The child tore at her nails, interrupted hotel weddings, climbed her mother like a leech. She was a torrent of words; she could play any grown man like a fiddle.
Wasn’t that all she needed in life? High expectations and a lack of remorse. Astonishment when things didn’t go her way. The universe would fall at her feet.
Margaret wrote Vincent a note and burned it: “You’d be amazed. Well, no. You’d be her victim.”
She saw the child for a week or two at a time, covered her with kisses. She drank earlier in the day. She found reasons to be across the city or across the world.
But wasn’t her work here mostly finished?
She’d done her best. By accident or design, she’d built the girl into the precise monster most capable of surviving this world.
The child turned six, then later seven. The ending was a tad sad. Not chilling, but if we don't live that life, then we see it as a pain for children brought up without much love or present parents. In that era, children were brought up by nannies. This child wasn't different.
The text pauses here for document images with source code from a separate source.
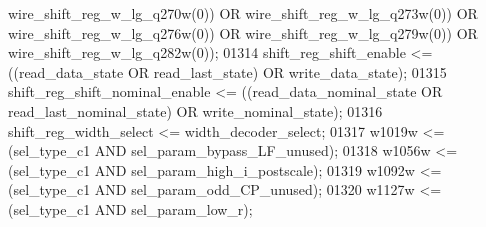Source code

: \begin{DoxyCode}
{{      wire_shift_reg_w_lg_q270w}\textcolor{vhdlchar}{(}\textcolor{vhdllogic}{}\textcolor{vhdllogic}{0}\textcolor{vhdlchar}{)}\textcolor{vhdlchar}{)} \textcolor{keywordflow}{OR} \textcolor{vhdlchar}{wire_shift_reg_w_lg_q273w}\textcolor{vhdlchar}{(}\textcolor{vhdllogic}{}\textcolor{vhdllogic}{0}\textcolor{vhdlchar}{)}\textcolor{vhdlchar}{)} \textcolor{keywordflow}{OR} \textcolor{vhdlchar}{
      wire_shift_reg_w_lg_q276w}\textcolor{vhdlchar}{(}\textcolor{vhdllogic}{}\textcolor{vhdllogic}{0}\textcolor{vhdlchar}{)}\textcolor{vhdlchar}{)} \textcolor{keywordflow}{OR} \textcolor{vhdlchar}{wire_shift_reg_w_lg_q279w}\textcolor{vhdlchar}{(}\textcolor{vhdllogic}{}\textcolor{vhdllogic}{0}\textcolor{vhdlchar}{)}\textcolor{vhdlchar}{)} \textcolor{keywordflow}{OR} \textcolor{vhdlchar}{
      wire_shift_reg_w_lg_q282w}\textcolor{vhdlchar}{(}\textcolor{vhdllogic}{}\textcolor{vhdllogic}{0}\textcolor{vhdlchar}{)}\textcolor{vhdlchar}{)};
01314     \textcolor{vhdlchar}{shift_reg_shift_enable} \textcolor{vhdlchar}{<=} \textcolor{vhdlchar}{(}\textcolor{vhdlchar}{(}\textcolor{vhdlchar}{read_data_state} \textcolor{keywordflow}{OR} \textcolor{vhdlchar}{read_last_state}\textcolor{vhdlchar}{)} \textcolor{keywordflow}{OR} \textcolor{vhdlchar}{
      write_data_state}\textcolor{vhdlchar}{)};
01315     \textcolor{vhdlchar}{shift_reg_shift_nominal_enable} \textcolor{vhdlchar}{<=} \textcolor{vhdlchar}{(}\textcolor{vhdlchar}{(}\textcolor{vhdlchar}{read_data_nominal_state} \textcolor{keywordflow}{OR} \textcolor{vhdlchar}{
      read_last_nominal_state}\textcolor{vhdlchar}{)} \textcolor{keywordflow}{OR} \textcolor{vhdlchar}{write_nominal_state}\textcolor{vhdlchar}{)};
01316     \textcolor{vhdlchar}{shift_reg_width_select} \textcolor{vhdlchar}{<=} \textcolor{vhdlchar}{width_decoder_select};
01317     \textcolor{vhdlchar}{w1019w} \textcolor{vhdlchar}{<=} \textcolor{vhdlchar}{(}\textcolor{vhdlchar}{sel_type_c1} \textcolor{keywordflow}{AND} \textcolor{vhdlchar}{sel_param_bypass_LF_unused}\textcolor{vhdlchar}{)};
01318     \textcolor{vhdlchar}{w1056w} \textcolor{vhdlchar}{<=} \textcolor{vhdlchar}{(}\textcolor{vhdlchar}{sel_type_c1} \textcolor{keywordflow}{AND} \textcolor{vhdlchar}{sel_param_high_i_postscale}\textcolor{vhdlchar}{)};
01319     \textcolor{vhdlchar}{w1092w} \textcolor{vhdlchar}{<=} \textcolor{vhdlchar}{(}\textcolor{vhdlchar}{sel_type_c1} \textcolor{keywordflow}{AND} \textcolor{vhdlchar}{sel_param_odd_CP_unused}\textcolor{vhdlchar}{)};
01320     \textcolor{vhdlchar}{w1127w} \textcolor{vhdlchar}{<=} \textcolor{vhdlchar}{(}\textcolor{vhdlchar}{sel_type_c1} \textcolor{keywordflow}{AND} \textcolor{vhdlchar}{sel_param_low_r}\textcolor{vhdlchar}{)};
}
\end{DoxyCode}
Margaret had plenty of freedom and could vacation with any one (man) she wished. And this was how life turned out for Margaret, Trout Queen from Stitchney.
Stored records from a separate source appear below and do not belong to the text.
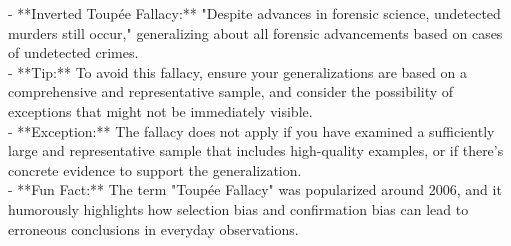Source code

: \documentclass[a4paper,12pt,single,pdftex]{scrbook}
\begin{document}
    
        - **Inverted Toupée Fallacy:** "Despite advances in forensic science, undetected murders still occur," generalizing about all forensic advancements based on cases of undetected crimes.
    \\

    
      - **Tip:** To avoid this fallacy, ensure your generalizations are based on a comprehensive and representative sample, and consider the possibility of exceptions that might not be immediately visible.
    \\

    
      - **Exception:** The fallacy does not apply if you have examined a sufficiently large and representative sample that includes high-quality examples, or if there's concrete evidence to support the generalization.
    \\

    
      - **Fun Fact:** The term "Toupée Fallacy" was popularized around 2006, and it humorously highlights how selection bias and confirmation bias can lead to erroneous conclusions in everyday observations.
    \\
\end{document}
In an interview with the same magazine, the author said that behind all fairy tales, lies a blunt comment about the state of our society.
As you say, Margaret triumphs—in that she sees through Alistair’s schemes and wins her financial freedom—but, at the same time, she doesn’t have a very happy life, and she is hardened by it. Is the only winner here the child? Or is the child actually the one who’s lost the most?
I see the child as being the winner only in the moment, in large part because she’s so oblivious of what’s going on. The story ends with Margaret seeing her child as equipped for the world, or at least for a certain kind of life, but I can’t imagine that a child this neglected would have an easy time finding happiness later on.